3D printing company New Matter is shutting down this month
Perhaps 2014 wasn’t the ideal time to get into the 3D printing game. After years of hype, the even the biggest names have been struggling to stay afloat. Pasadena startup New Matter is joining the growing list of companies who’ve unsuccessfully made a go at it, announcing that it will be closing up shop by the end of the month.
It’s not for lacking of trying — and the company’s MOD-t printer was met with decent reviews when it launched in 2016. In his writeup, John praised the pricing ($300 or $400, depending on where you picked one up) and ease of use, though added cautiously, “you get what you pay for.”
Initially funded on Indiegogo, the company went back to the crowdfunding well last year, this time taking to Kickstarter to pay for a Model 2. The project managed to exceed its goal in five days, but New Matter still pulled the plug. The company says it ultimately wanted to go back to the drawing board.
“We have always strived to listen closely to our customers’ feedback, and given the overall reaction to the MOD-t (2nd Gen),” New Matter wrote, “we decided that the best course of action would be to discontinue the Kickstarter campaign effective November 15, 2017, rethink our next generation offering, and return with additional updates in the coming year.”
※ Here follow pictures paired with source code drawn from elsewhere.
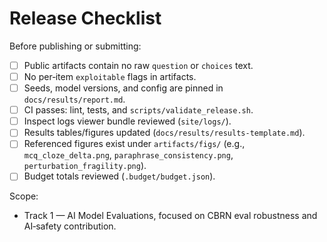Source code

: <!-- canonical path: docs/safety/release-checklist.md -->
# Release Checklist

Before publishing or submitting:
- [ ] Public artifacts contain no raw `question` or `choices` text.
- [ ] No per‑item `exploitable` flags in artifacts.
- [ ] Seeds, model versions, and config are pinned in `docs/results/report.md`.
- [ ] CI passes: lint, tests, and `scripts/validate_release.sh`.
- [ ] Inspect logs viewer bundle reviewed (`site/logs/`).
- [ ] Results tables/figures updated (`docs/results/results-template.md`).
- [ ] Referenced figures exist under `artifacts/figs/` (e.g., `mcq_cloze_delta.png`, `paraphrase_consistency.png`, `perturbation_fragility.png`).
- [ ] Budget totals reviewed (`.budget/budget.json`).

Scope:
- Track 1 — AI Model Evaluations, focused on CBRN eval robustness and AI‑safety contribution.
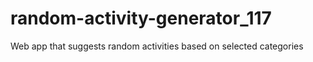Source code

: # random-activity-generator_117
Web app that suggests random activities based on selected categories
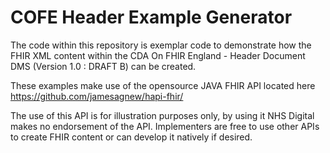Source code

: # COFE Header Example Generator
The code within this repository is exemplar code to demonstrate how the FHIR XML content within the CDA On FHIR England - Header Document DMS (Version 1.0 : DRAFT B) can be created. 

These examples make use of the opensource JAVA FHIR API located here https://github.com/jamesagnew/hapi-fhir/

The use of this API is for illustration purposes only, by using it NHS Digital makes no endorsement of the API. Implementers are free to use other APIs to create FHIR content or can develop it natively if desired.
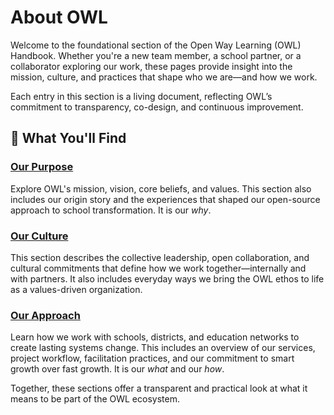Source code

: # About OWL

Welcome to the foundational section of the Open Way Learning (OWL) Handbook. Whether you're a new team member, a school partner, or a collaborator exploring our work, these pages provide insight into the mission, culture, and practices that shape who we are—and how we work.

Each entry in this section is a living document, reflecting OWL’s commitment to transparency, co-design, and continuous improvement.

## 📌 What You'll Find

### [Our Purpose](our-purpose.md)
Explore OWL's mission, vision, core beliefs, and values. This section also includes our origin story and the experiences that shaped our open-source approach to school transformation. It is our _why_.

### [Our Culture](our-culture.md)
This section describes the collective leadership, open collaboration, and cultural commitments that define how we work together—internally and with partners. It also includes everyday ways we bring the OWL ethos to life as a values-driven organization.

### [Our Approach](our-approach.md)
Learn how we work with schools, districts, and education networks to create lasting systems change. This includes an overview of our services, project workflow, facilitation practices, and our commitment to smart growth over fast growth. It is our _what_ and our _how_.

Together, these sections offer a transparent and practical look at what it means to be part of the OWL ecosystem.
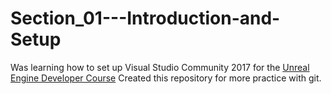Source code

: # Section_01---Introduction-and-Setup

Was learning how to set up Visual Studio Community 2017 for the [Unreal Engine Developer Course](https://www.udemy.com/unrealcourse/learn/v4/content)
Created this repository for more practice with git.
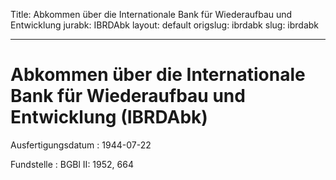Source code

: Title: Abkommen über die Internationale Bank für Wiederaufbau und Entwicklung
jurabk: IBRDAbk
layout: default
origslug: ibrdabk
slug: ibrdabk

---

# Abkommen über die Internationale Bank für Wiederaufbau und Entwicklung (IBRDAbk)

Ausfertigungsdatum
:   1944-07-22

Fundstelle
:   BGBl II: 1952, 664

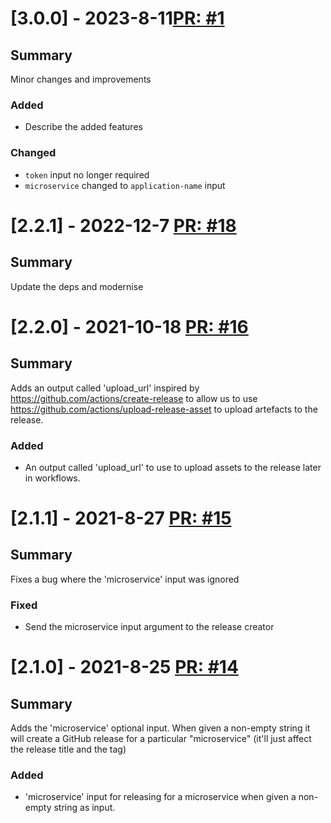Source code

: # [3.0.0] - 2023-8-11[PR: #1](https://github.com/woksin-org/github-release-action/pull/1)
## Summary

Minor changes and improvements

### Added

- Describe the added features

### Changed

- `token` input no longer required
- `microservice` changed to `application-name` input


# [2.2.1] - 2022-12-7 [PR: #18](https://github.com/dolittle/github-release-action/pull/18)
## Summary

Update the deps and modernise


# [2.2.0] - 2021-10-18 [PR: #16](https://github.com/dolittle/github-release-action/pull/16)
## Summary

Adds an output called 'upload_url' inspired by https://github.com/actions/create-release to allow us to use https://github.com/actions/upload-release-asset to upload artefacts to the release.

### Added

- An output called 'upload_url' to use to upload assets to the release later in workflows.


# [2.1.1] - 2021-8-27 [PR: #15](https://github.com/dolittle/github-release-action/pull/15)
## Summary

Fixes a bug where the 'microservice' input was ignored

### Fixed

- Send the microservice input argument to the release creator


# [2.1.0] - 2021-8-25 [PR: #14](https://github.com/dolittle/github-release-action/pull/14)
## Summary

Adds the 'microservice' optional input. When given a non-empty string it will create a GitHub release for a particular "microservice" (it'll just affect the release title and the tag) 

### Added

- 'microservice' input for releasing for a microservice when given a non-empty string as input.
By the holidays, the company was offering up its first-gen product for $200, which now appears like another red flag. The truth is that much of the shine has worn off consumer 3D printing, and even those companies that have found success have ultimately found it difficult or impossible to compete with low cost juggernauts like XYZ, which have simply undercut the competition.
In his announcement, New Matter CEO Steve Schell acknowledges that market difficulty was a major factor in the company’s decision to cease operations, writing, “It has become clear that our aspirations to transform the industry simple don’t fit profitably into the current market dynamics in desktop 3D printing.”
While it’s ceasing operations by end of month, the company will offer some technical support through the summer. After that, however, the machines will lose some functionality, so go forth and print like every day could be your last.